À mesure que les produits de Braun quittent le domaine de l’électromécanique pour entrer dans celui de l’électronique, les propositions de Dieter Rams sont de moins en moins convaincantes. Rams n’est pas seulement un formidable organisateur de l’information dans l’espace, un talent qui trouve sa plus belle expression dans le programme d’étagères 606 toujours commercialisé par Vitsœ. C’est un créateur d’expériences sensibles — le clic du bouton de lecture d’une platine vinyle, la couleur de l’aiguille d’un réveil qui répond à celle du bouton de l’alarme, la vague de son qui monte d’un hautparleur négligemment posé à même le sol, le ferme moelleux d’un accoudoir, le jeu d’ombres et de lumières qui définissent une courbe, le poids d’un rasoir et l’équilibre d’un sèche-cheveu dans la main.

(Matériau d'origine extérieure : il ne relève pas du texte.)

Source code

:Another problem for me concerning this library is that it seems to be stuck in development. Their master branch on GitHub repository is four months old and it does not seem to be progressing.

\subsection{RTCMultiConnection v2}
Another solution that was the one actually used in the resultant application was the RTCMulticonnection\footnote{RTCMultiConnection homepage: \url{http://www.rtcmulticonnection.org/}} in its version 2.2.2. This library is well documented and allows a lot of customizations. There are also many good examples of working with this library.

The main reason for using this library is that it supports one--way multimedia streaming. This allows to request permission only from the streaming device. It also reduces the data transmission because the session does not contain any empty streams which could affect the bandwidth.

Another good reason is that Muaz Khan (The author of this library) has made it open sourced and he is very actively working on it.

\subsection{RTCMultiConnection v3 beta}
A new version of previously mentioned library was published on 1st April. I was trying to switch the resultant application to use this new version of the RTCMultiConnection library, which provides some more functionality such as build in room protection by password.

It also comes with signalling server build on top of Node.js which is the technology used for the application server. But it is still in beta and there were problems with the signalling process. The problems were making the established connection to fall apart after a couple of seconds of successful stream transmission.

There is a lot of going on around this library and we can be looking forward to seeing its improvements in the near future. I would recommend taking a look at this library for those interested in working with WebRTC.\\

Que reste-t-il de ces expériences lorsque les boutons ne cliquent plus, que les aiguilles disparaissent, que le métal et le bois laissent place au plastique ? Comment le designer peut-il être pleinement responsable de produits fabriqués à l’autre bout du monde, avec des pièces conçues par des fournisseurs qui n’ont d’autre passion que l’économie, et dont les spécifications peuvent changer à la dernière minute pour répondre aux besoins des machines-outils qui façonnent le monde à leur image ?

Les dernières pages sont d’une tristesse absolue : les prix laissent place aux mentions « not released for sale », le savoir-faire industriel et technologique quitte l’Allemagne, l’efficacité vantée par Gillette prend le pas sur les convictions de Braun. L’ouvrage de Klaus Klemp peut aussi se lire comme la chronique d’un échec. Braun n’est plus qu’une coquille vide qui loue sa marque au plus offrant, d’autres dominent le monde en appliquant les principes de Rams mieux que Rams lui-même. Gutes Design ist gutes Geschäft, il faut croire.